## ACTION ITEM
Pictures are not part of the copy; retype all the records below exactly.

## EXCERPTED RECORDS
"""

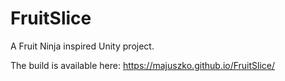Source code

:# FruitSlice
A Fruit Ninja inspired Unity project.

The build is available here: https://majuszko.github.io/FruitSlice/
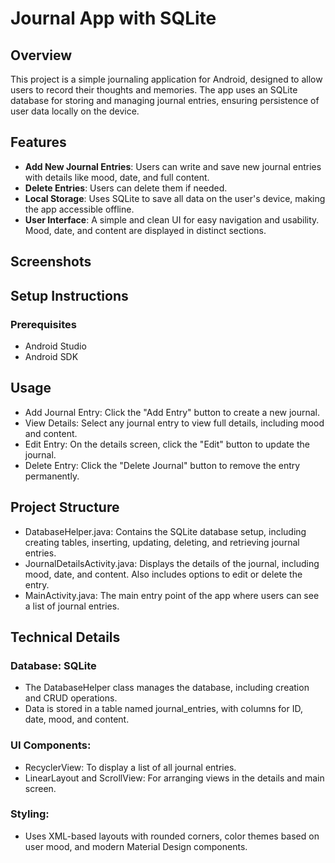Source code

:# Journal App with SQLite

## Overview
This project is a simple journaling application for Android, designed to allow users to record their thoughts and memories. The app uses an SQLite database for storing and managing journal entries, ensuring persistence of user data locally on the device.

## Features
- **Add New Journal Entries**: Users can write and save new journal entries with details like mood, date, and full content.
- **Delete Entries**: Users can delete them if needed.
- **Local Storage**: Uses SQLite to save all data on the user's device, making the app accessible offline.
- **User Interface**: A simple and clean UI for easy navigation and usability. Mood, date, and content are displayed in distinct sections.

## Screenshots

## Setup Instructions

### Prerequisites
- Android Studio
- Android SDK
  
## Usage
- Add Journal Entry: Click the "Add Entry" button to create a new journal.
- View Details: Select any journal entry to view full details, including mood and content.
- Edit Entry: On the details screen, click the "Edit" button to update the journal.
- Delete Entry: Click the "Delete Journal" button to remove the entry permanently.

## Project Structure
- DatabaseHelper.java: Contains the SQLite database setup, including creating tables, inserting, updating, deleting, and retrieving journal entries.
- JournalDetailsActivity.java: Displays the details of the journal, including mood, date, and content. Also includes options to edit or delete the entry.
- MainActivity.java: The main entry point of the app where users can see a list of journal entries.

## Technical Details
### Database: SQLite
- The DatabaseHelper class manages the database, including creation and CRUD operations.
- Data is stored in a table named journal_entries, with columns for ID, date, mood, and content.
### UI Components:
- RecyclerView: To display a list of all journal entries.
- LinearLayout and ScrollView: For arranging views in the details and main screen.
### Styling: 
- Uses XML-based layouts with rounded corners, color themes based on user mood, and modern Material Design components.
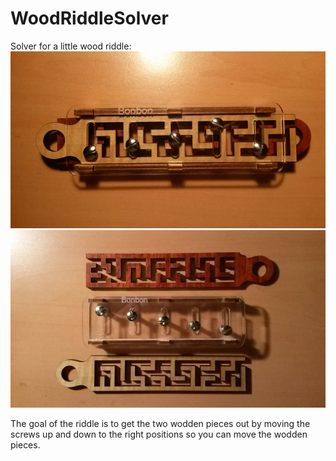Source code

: # WoodRiddleSolver

Solver for a little wood riddle:
![Image](images/20170129_210604.jpg)
![Image](images/20170129_210249.jpg)

The goal of the riddle is to get the two wodden pieces out by moving the screws up and down to the right positions so you can move the wodden pieces.
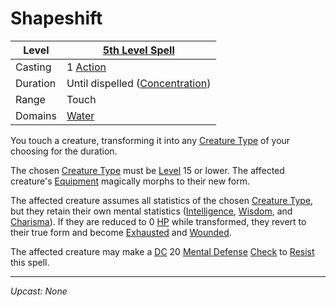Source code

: # Shapeshift

| Level    | [5th Level Spell](5th%20Level%20Spells.md)                               |
| -------- | ------------------------------------------------------------------------- |
| Casting  | 1 [Action](../../../../Game%20Procedures/Core%20Procedures/Action.md)                       |
| Duration | Until dispelled ([Concentration](../../Concentration.md)) |
| Range    | Touch                                                                     |
| Domains  | [Water](../../Spell%20Domains/Water.md)                                |

You touch a creature, transforming it into any [Creature Type](../../../../Resources%20for%20GMs/Creatures/Creature%20Types/{Creature%20Types}.md) of your choosing for the duration.

The chosen [Creature Type](../../../../Resources%20for%20GMs/Creatures/Creature%20Types/{Creature%20Types}.md) must be [Level](../../../../Player%20Characters/Derived%20Statistics/Level.md) 15 or lower. The affected creature's [Equipment](../../../../Player%20Characters/Derived%20Statistics/Equipment.md) magically morphs to their new form.

The affected creature assumes all statistics of the chosen [Creature Type](../../../../Resources%20for%20GMs/Creatures/Creature%20Types/{Creature%20Types}.md), but they retain their own mental statistics ([Intelligence](../../../../Player%20Characters/The%20Ability%20Scores/Intelligence.md), [Wisdom](../../../../Player%20Characters/The%20Ability%20Scores/Wisdom.md), and [Charisma](../../../../Player%20Characters/The%20Ability%20Scores/Charisma.md)). If they are reduced to 0 [HP](../../../../Player%20Characters/Derived%20Statistics/Hit%20Points.md) while transformed, they revert to their true form and become [Exhausted](../../../../Game%20Procedures/Conditions/Exhausted.md) and [Wounded](../../../../Game%20Procedures/Conditions/Wounded.md).

The affected creature may make a [DC](../../../../Game%20Procedures/Core%20Procedures/DC.md) 20 [Mental Defense](../../../../Player%20Characters/Derived%20Statistics/Mental%20Defense.md) [Check](../../../../Game%20Procedures/Core%20Procedures/Check.md) to [Resist](../../Resist.md) this spell.

---
*Upcast: None*
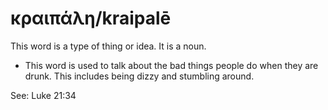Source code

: # κραιπάλη/kraipalē
This word is a type of thing or idea. It is a noun.
* This word is used to talk about the bad things people do when they are drunk. This includes being dizzy and stumbling around.

See: Luke 21:34
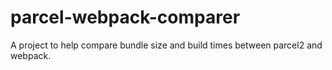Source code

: # parcel-webpack-comparer
A project to help compare bundle size and build times between parcel2 and webpack.
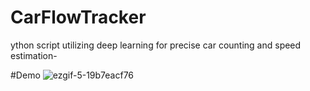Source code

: # CarFlowTracker
ython script utilizing deep learning for precise car counting and speed estimation-


#Demo
![ezgif-5-19b7eacf76](https://github.com/Apricold/CarFlowTracker/assets/114939614/1d44253e-db33-4f54-b478-d6a8bb0a44be)
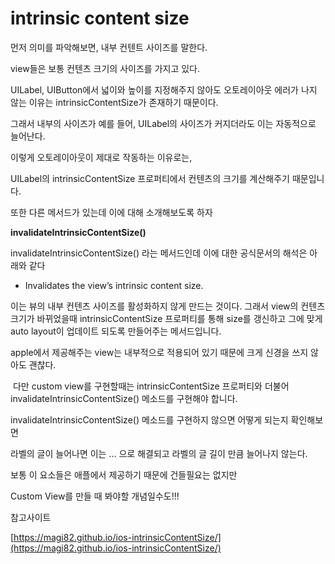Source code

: # intrinsic content size

먼저 의미를 파악해보면, 내부 컨텐트 사이즈를 말한다.

view들은 보통 컨텐츠 크기의 사이즈를 가지고 있다.

UILabel, UIButton에서 넓이와 높이를 지정해주지 않아도 오토레이아웃 에러가 나지 않는 이유는 intrinsicContentSize가 존재하기 때문이다.

그래서 내부의 사이즈가 예를 들어, UILabel의 사이즈가 커지더라도 이는 자동적으로 늘어난다.

이렇게 오토레이아웃이 제대로 작동하는 이유로는,

UILabel의 intrinsicContentSize 프로퍼티에서 컨텐츠의 크기를 계산해주기 때문입니다.

또한 다른 메서드가 있는데 이에 대해 소개해보도록 하자

****invalidateIntrinsicContentSize()****

invalidateIntrinsicContentSize() 라는 메서드인데 이에 대한 공식문서의 해석은 아래와 같다

- Invalidates the view’s intrinsic content size.
    
    

이는 뷰의 내부 컨텐츠 사이즈를 활성화하지 않게 만드는 것이다. 그래서  view의 컨텐츠 크기가 바뀌었을때 intrinsicContentSize 프로퍼티를 통해 size를 갱신하고 그에 맞게 auto layout이 업데이트 되도록 만들어주는 메서드입니다.

apple에서 제공해주는 view는 내부적으로 적용되어 있기 때문에 크게 신경을 쓰지 않아도 괜찮다.

 다만 custom view를 구현할때는 intrinsicContentSize 프로퍼티와 더불어 invalidateIntrinsicContentSize() 메소드를 구현해야 합니다.

invalidateIntrinsicContentSize() 메소드를 구현하지 않으면 어떻게 되는지 확인해보면 

라벨의 글이 늘어나면 이는 ... 으로 해결되고 라벨의 글 길이 만큼 늘어나지 않는다.

보통 이 요소들은 애플에서 제공하기 때문에 건들필요는 없지만

Custom View를 만들 때 봐야할 개념일수도!!!

참고사이트

[https://magi82.github.io/ios-intrinsicContentSize/](https://magi82.github.io/ios-intrinsicContentSize/)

"""

## REPLY
Source code

:# FruitSlice
A Fruit Ninja inspired Unity project.

The build is available here: https://majuszko.github.io/FruitSlice/
Source code

:# Journal App with SQLite

## Overview
This project is a simple journaling application for Android, designed to allow users to record their thoughts and memories. The app uses an SQLite database for storing and managing journal entries, ensuring persistence of user data locally on the device.

## Features
- **Add New Journal Entries**: Users can write and save new journal entries with details like mood, date, and full content.
- **Delete Entries**: Users can delete them if needed.
- **Local Storage**: Uses SQLite to save all data on the user's device, making the app accessible offline.
- **User Interface**: A simple and clean UI for easy navigation and usability. Mood, date, and content are displayed in distinct sections.

## Screenshots

## Setup Instructions

### Prerequisites
- Android Studio
- Android SDK
  
## Usage
- Add Journal Entry: Click the "Add Entry" button to create a new journal.
- View Details: Select any journal entry to view full details, including mood and content.
- Edit Entry: On the details screen, click the "Edit" button to update the journal.
- Delete Entry: Click the "Delete Journal" button to remove the entry permanently.

## Project Structure
- DatabaseHelper.java: Contains the SQLite database setup, including creating tables, inserting, updating, deleting, and retrieving journal entries.
- JournalDetailsActivity.java: Displays the details of the journal, including mood, date, and content. Also includes options to edit or delete the entry.
- MainActivity.java: The main entry point of the app where users can see a list of journal entries.

## Technical Details
### Database: SQLite
- The DatabaseHelper class manages the database, including creation and CRUD operations.
- Data is stored in a table named journal_entries, with columns for ID, date, mood, and content.
### UI Components:
- RecyclerView: To display a list of all journal entries.
- LinearLayout and ScrollView: For arranging views in the details and main screen.
### Styling: 
- Uses XML-based layouts with rounded corners, color themes based on user mood, and modern Material Design components.
Source code

: # WoodRiddleSolver

Solver for a little wood riddle:
![Image](images/20170129_210604.jpg)
![Image](images/20170129_210249.jpg)

The goal of the riddle is to get the two wodden pieces out by moving the screws up and down to the right positions so you can move the wodden pieces.
Source code

: # Shapeshift

| Level    | [5th Level Spell](5th%20Level%20Spells.md)                               |
| -------- | ------------------------------------------------------------------------- |
| Casting  | 1 [Action](../../../../Game%20Procedures/Core%20Procedures/Action.md)                       |
| Duration | Until dispelled ([Concentration](../../Concentration.md)) |
| Range    | Touch                                                                     |
| Domains  | [Water](../../Spell%20Domains/Water.md)                                |

You touch a creature, transforming it into any [Creature Type](../../../../Resources%20for%20GMs/Creatures/Creature%20Types/{Creature%20Types}.md) of your choosing for the duration.

The chosen [Creature Type](../../../../Resources%20for%20GMs/Creatures/Creature%20Types/{Creature%20Types}.md) must be [Level](../../../../Player%20Characters/Derived%20Statistics/Level.md) 15 or lower. The affected creature's [Equipment](../../../../Player%20Characters/Derived%20Statistics/Equipment.md) magically morphs to their new form.

The affected creature assumes all statistics of the chosen [Creature Type](../../../../Resources%20for%20GMs/Creatures/Creature%20Types/{Creature%20Types}.md), but they retain their own mental statistics ([Intelligence](../../../../Player%20Characters/The%20Ability%20Scores/Intelligence.md), [Wisdom](../../../../Player%20Characters/The%20Ability%20Scores/Wisdom.md), and [Charisma](../../../../Player%20Characters/The%20Ability%20Scores/Charisma.md)). If they are reduced to 0 [HP](../../../../Player%20Characters/Derived%20Statistics/Hit%20Points.md) while transformed, they revert to their true form and become [Exhausted](../../../../Game%20Procedures/Conditions/Exhausted.md) and [Wounded](../../../../Game%20Procedures/Conditions/Wounded.md).

The affected creature may make a [DC](../../../../Game%20Procedures/Core%20Procedures/DC.md) 20 [Mental Defense](../../../../Player%20Characters/Derived%20Statistics/Mental%20Defense.md) [Check](../../../../Game%20Procedures/Core%20Procedures/Check.md) to [Resist](../../Resist.md) this spell.

---
*Upcast: None*
Source code

: # κραιπάλη/kraipalē
This word is a type of thing or idea. It is a noun.
* This word is used to talk about the bad things people do when they are drunk. This includes being dizzy and stumbling around.

See: Luke 21:34
Source code

: # parcel-webpack-comparer
A project to help compare bundle size and build times between parcel2 and webpack.
Source code

: # CarFlowTracker
ython script utilizing deep learning for precise car counting and speed estimation-


#Demo
![ezgif-5-19b7eacf76](https://github.com/Apricold/CarFlowTracker/assets/114939614/1d44253e-db33-4f54-b478-d6a8bb0a44be)
Source code

: # intrinsic content size

먼저 의미를 파악해보면, 내부 컨텐트 사이즈를 말한다.

view들은 보통 컨텐츠 크기의 사이즈를 가지고 있다.

UILabel, UIButton에서 넓이와 높이를 지정해주지 않아도 오토레이아웃 에러가 나지 않는 이유는 intrinsicContentSize가 존재하기 때문이다.

그래서 내부의 사이즈가 예를 들어, UILabel의 사이즈가 커지더라도 이는 자동적으로 늘어난다.

이렇게 오토레이아웃이 제대로 작동하는 이유로는,

UILabel의 intrinsicContentSize 프로퍼티에서 컨텐츠의 크기를 계산해주기 때문입니다.

또한 다른 메서드가 있는데 이에 대해 소개해보도록 하자

****invalidateIntrinsicContentSize()****

invalidateIntrinsicContentSize() 라는 메서드인데 이에 대한 공식문서의 해석은 아래와 같다

- Invalidates the view’s intrinsic content size.
    
    

이는 뷰의 내부 컨텐츠 사이즈를 활성화하지 않게 만드는 것이다. 그래서  view의 컨텐츠 크기가 바뀌었을때 intrinsicContentSize 프로퍼티를 통해 size를 갱신하고 그에 맞게 auto layout이 업데이트 되도록 만들어주는 메서드입니다.

apple에서 제공해주는 view는 내부적으로 적용되어 있기 때문에 크게 신경을 쓰지 않아도 괜찮다.

 다만 custom view를 구현할때는 intrinsicContentSize 프로퍼티와 더불어 invalidateIntrinsicContentSize() 메소드를 구현해야 합니다.

invalidateIntrinsicContentSize() 메소드를 구현하지 않으면 어떻게 되는지 확인해보면 

라벨의 글이 늘어나면 이는 ... 으로 해결되고 라벨의 글 길이 만큼 늘어나지 않는다.

보통 이 요소들은 애플에서 제공하기 때문에 건들필요는 없지만

Custom View를 만들 때 봐야할 개념일수도!!!

참고사이트

[https://magi82.github.io/ios-intrinsicContentSize/](https://magi82.github.io/ios-intrinsicContentSize/)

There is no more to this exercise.